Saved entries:
··········
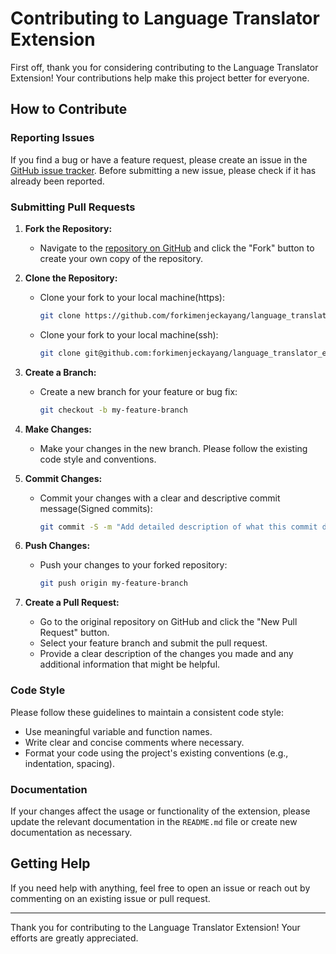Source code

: # Contributing to Language Translator Extension

First off, thank you for considering contributing to the Language Translator Extension! Your contributions help make this project better for everyone.

## How to Contribute

### Reporting Issues

If you find a bug or have a feature request, please create an issue in the [GitHub issue tracker](https://github.com/forkimenjeckayang/language_translator_extension/issues). Before submitting a new issue, please check if it has already been reported.

### Submitting Pull Requests

1. **Fork the Repository:**
   - Navigate to the [repository on GitHub](https://github.com/forkimenjeckayang/language_translator_extension) and click the "Fork" button to create your own copy of the repository.

2. **Clone the Repository:**
   - Clone your fork to your local machine(https):
     ```sh
     git clone https://github.com/forkimenjeckayang/language_translator_extension.git
     ```
   - Clone your fork to your local machine(ssh):
     ```sh
     git clone git@github.com:forkimenjeckayang/language_translator_extension.git
     ```

3. **Create a Branch:**
   - Create a new branch for your feature or bug fix:
     ```sh
     git checkout -b my-feature-branch
     ```

4. **Make Changes:**
   - Make your changes in the new branch. Please follow the existing code style and conventions.

5. **Commit Changes:**
   - Commit your changes with a clear and descriptive commit message(Signed commits):
     ```sh
     git commit -S -m "Add detailed description of what this commit does"
     ```

6. **Push Changes:**
   - Push your changes to your forked repository:
     ```sh
     git push origin my-feature-branch
     ```

7. **Create a Pull Request:**
   - Go to the original repository on GitHub and click the "New Pull Request" button.
   - Select your feature branch and submit the pull request.
   - Provide a clear description of the changes you made and any additional information that might be helpful.

### Code Style

Please follow these guidelines to maintain a consistent code style:

- Use meaningful variable and function names.
- Write clear and concise comments where necessary.
- Format your code using the project's existing conventions (e.g., indentation, spacing).


### Documentation

If your changes affect the usage or functionality of the extension, please update the relevant documentation in the `README.md` file or create new documentation as necessary.


## Getting Help

If you need help with anything, feel free to open an issue or reach out by commenting on an existing issue or pull request.

---

Thank you for contributing to the Language Translator Extension! Your efforts are greatly appreciated.
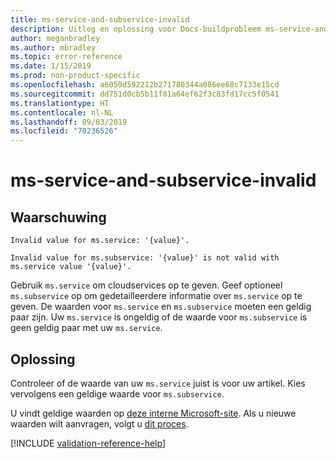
 ```yaml
---
title: ms-service-and-subservice-invalid
description: Uitleg en oplossing voor Docs-buildprobleem ms-service-and-subservice-invalid
author: meganbradley
ms.author: mbradley
ms.topic: error-reference
ms.date: 1/15/2019
ms.prod: non-product-specific
ms.openlocfilehash: a6059d592212b271780344a086ee68c7133e15cd
ms.sourcegitcommit: dd751d0cb5b11f81a64ef62f3c83fd17cc5f0541
ms.translationtype: HT
ms.contentlocale: nl-NL
ms.lasthandoff: 09/03/2019
ms.locfileid: "70236526"
---
```

# <a name="ms-service-and-subservice-invalid"></a>ms-service-and-subservice-invalid

## <a name="warning"></a>Waarschuwing

`Invalid value for ms.service: '{value}'.`

`Invalid value for ms.subservice: '{value}' is not valid with ms.service value '{value}'.`

Gebruik `ms.service` om cloudservices op te geven. Geef optioneel `ms.subservice` op om gedetailleerdere informatie over `ms.service` op te geven. De waarden voor `ms.service` en `ms.subservice` moeten een geldig paar zijn. Uw `ms.service` is ongeldig of de waarde voor `ms.subservice` is geen geldig paar met uw `ms.service`.

## <a name="resolution"></a>Oplossing

Controleer of de waarde van uw `ms.service` juist is voor uw artikel. Kies vervolgens een geldige waarde voor `ms.subservice`.

U vindt geldige waarden op [deze interne Microsoft-site](https://docsmetadatatool.azurewebsites.net/allowlists). Als u nieuwe waarden wilt aanvragen, volgt u [dit proces](https://review.docs.microsoft.com/help/contribute/metadata-changes?branch=master).

<!--make sure to add this file to your includes folder and verify the path-->
[!INCLUDE [validation-reference-help](includes/validation-reference-help.md)]
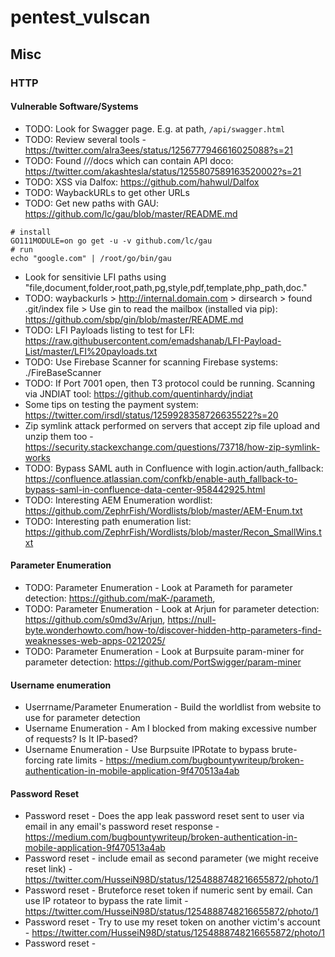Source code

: # pentest_vulscan

## Misc

### HTTP 


#### Vulnerable Software/Systems
* TODO: Look for Swagger page. E.g. at path, `/api/swagger.html`
* TODO: Review several tools - https://twitter.com/alra3ees/status/1256777946616025088?s=21
* TODO: Found /*/*/docs which can contain API doco: https://twitter.com/akashtesla/status/1255807589163520002?s=21
* TODO: XSS via Dalfox: https://github.com/hahwul/Dalfox
* TODO: WaybackURLs to get other URLs
* TODO: Get new paths with GAU: https://github.com/lc/gau/blob/master/README.md
```
# install
GO111MODULE=on go get -u -v github.com/lc/gau
# run
echo "google.com" | /root/go/bin/gau
```
* Look for sensitivie LFI paths using "file,document,folder,root,path,pg,style,pdf,template,php_path,doc."
* TODO: waybackurls > http://internal.domain.com > dirsearch > found .git/index file > Use gin to read the mailbox (installed via pip): https://github.com/sbp/gin/blob/master/README.md
* TODO: LFI Payloads listing to test for LFI: https://raw.githubusercontent.com/emadshanab/LFI-Payload-List/master/LFI%20payloads.txt
* TODO: Use Firebase Scanner for scanning Firebase systems: ./FireBaseScanner
* TODO: If Port 7001 open, then T3 protocol could be running. Scanning via JNDIAT tool: https://github.com/quentinhardy/jndiat
* Some tips on testing the payment system: https://twitter.com/irsdl/status/1259928358726635522?s=20
* Zip symlink attack performed on servers that accept zip file upload and unzip them too - https://security.stackexchange.com/questions/73718/how-zip-symlink-works
* TODO: Bypass SAML auth in Confluence with login.action/auth_fallback: https://confluence.atlassian.com/confkb/enable-auth_fallback-to-bypass-saml-in-confluence-data-center-958442925.html
* TODO: Interesting AEM Enumeration wordlist: https://github.com/ZephrFish/Wordlists/blob/master/AEM-Enum.txt
* TODO: Interesting path enumeration list: https://github.com/ZephrFish/Wordlists/blob/master/Recon_SmallWins.txt


#### Parameter Enumeration
* TODO: Parameter Enumeration - Look at Parameth for parameter detection: https://github.com/maK-/parameth, 
* TODO: Parameter Enumeration - Look at Arjun for parameter detection: https://github.com/s0md3v/Arjun, https://null-byte.wonderhowto.com/how-to/discover-hidden-http-parameters-find-weaknesses-web-apps-0212025/
* TODO: Parameter Enumeration - Look at Burpsuite param-miner for parameter detection: https://github.com/PortSwigger/param-miner


#### Username enumeration
* Userrname/Parameter Enumeration - Build the worldlist from website to use for parameter detection
* Username Enumeration - Am I blocked from making excessive number of requests? Is It IP-based?
* Username Enumeration - Use Burpsuite IPRotate to bypass brute-forcing rate limits - https://medium.com/bugbountywriteup/broken-authentication-in-mobile-application-9f470513a4ab

#### Password Reset
* Password reset - Does the app leak password reset sent to user via email in any email's password reset response - https://medium.com/bugbountywriteup/broken-authentication-in-mobile-application-9f470513a4ab
* Password reset - include email as second parameter (we might receive reset link) - https://twitter.com/HusseiN98D/status/1254888748216655872/photo/1
* Password reset - Bruteforce reset token if numeric sent by email. Can use IP rotateor to bypass the rate limit - https://twitter.com/HusseiN98D/status/1254888748216655872/photo/1
* Password reset - Try to use my reset token on another victim's account - https://twitter.com/HusseiN98D/status/1254888748216655872/photo/1
* Password reset - 
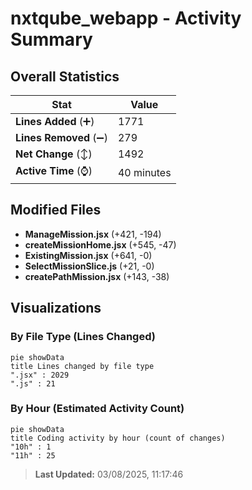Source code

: # nxtqube_webapp - Activity Summary 

## Overall Statistics

| Stat                   | Value                                                             |
| ---------------------- | ----------------------------------------------------------------- |
| **Lines Added** (➕)   | 1771                                          |
| **Lines Removed** (➖) | 279                                        |
| **Net Change** (↕)    | 1492                |
| **Active Time** (⌚)   | 40 minutes |


## Modified Files
- **ManageMission.jsx** (+421, -194)
- **createMissionHome.jsx** (+545, -47)
- **ExistingMission.jsx** (+641, -0)
- **SelectMissionSlice.js** (+21, -0)
- **createPathMission.jsx** (+143, -38)

## Visualizations

### By File Type (Lines Changed)

```mermaid
pie showData
title Lines changed by file type
".jsx" : 2029
".js" : 21
```

### By Hour (Estimated Activity Count)

```mermaid
pie showData
title Coding activity by hour (count of changes)
"10h" : 1
"11h" : 25
```


> **Last Updated:** 03/08/2025, 11:17:46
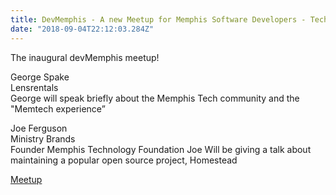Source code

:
 ```yaml
---
title: DevMemphis - A new Meetup for Memphis Software Developers - Tech Community and Open Source
date: "2018-09-04T22:12:03.284Z"
---
```


The inaugural devMemphis meetup!

George Spake  
Lensrentals  
George will speak briefly about the Memphis Tech community and the "Memtech experience”

Joe Ferguson  
Ministry Brands  
Founder Memphis Technology Foundation
Joe Will be giving a talk about maintaining a popular open source project, Homestead

[Meetup](https://www.meetup.com/memphis-technology-user-groups/events/nndddqyxmbgb/)
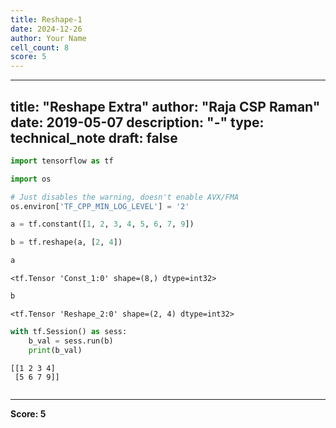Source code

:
 ```yaml
---
title: Reshape-1
date: 2024-12-26
author: Your Name
cell_count: 8
score: 5
---
```


---
title: "Reshape Extra"
author: "Raja CSP Raman"
date: 2019-05-07
description: "-"
type: technical_note
draft: false
---

```python
import tensorflow as tf

import os

# Just disables the warning, doesn't enable AVX/FMA
os.environ['TF_CPP_MIN_LOG_LEVEL'] = '2'
```


```python
a = tf.constant([1, 2, 3, 4, 5, 6, 7, 9])
```


```python
b = tf.reshape(a, [2, 4])
```


```python
a
```




    <tf.Tensor 'Const_1:0' shape=(8,) dtype=int32>




```python
b
```




    <tf.Tensor 'Reshape_2:0' shape=(2, 4) dtype=int32>




```python
with tf.Session() as sess:
    b_val = sess.run(b)
    print(b_val)
```

    [[1 2 3 4]
     [5 6 7 9]]



```python

```


---
**Score: 5**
··········
- PROBLEM REQUIREMENTS -
Copy the records above exactly, from the first line through the line containing "3. **Create a Branch:**", and leave out the pictures.

- RESPONSE -
Source code

: # Contributing to Language Translator Extension

First off, thank you for considering contributing to the Language Translator Extension! Your contributions help make this project better for everyone.

## How to Contribute

### Reporting Issues

If you find a bug or have a feature request, please create an issue in the [GitHub issue tracker](https://github.com/forkimenjeckayang/language_translator_extension/issues). Before submitting a new issue, please check if it has already been reported.

### Submitting Pull Requests

1. **Fork the Repository:**
   - Navigate to the [repository on GitHub](https://github.com/forkimenjeckayang/language_translator_extension) and click the "Fork" button to create your own copy of the repository.

2. **Clone the Repository:**
   - Clone your fork to your local machine(https):
     ```sh
     git clone https://github.com/forkimenjeckayang/language_translator_extension.git
     ```
   - Clone your fork to your local machine(ssh):
     ```sh
     git clone git@github.com:forkimenjeckayang/language_translator_extension.git
     ```

3. **Create a Branch:**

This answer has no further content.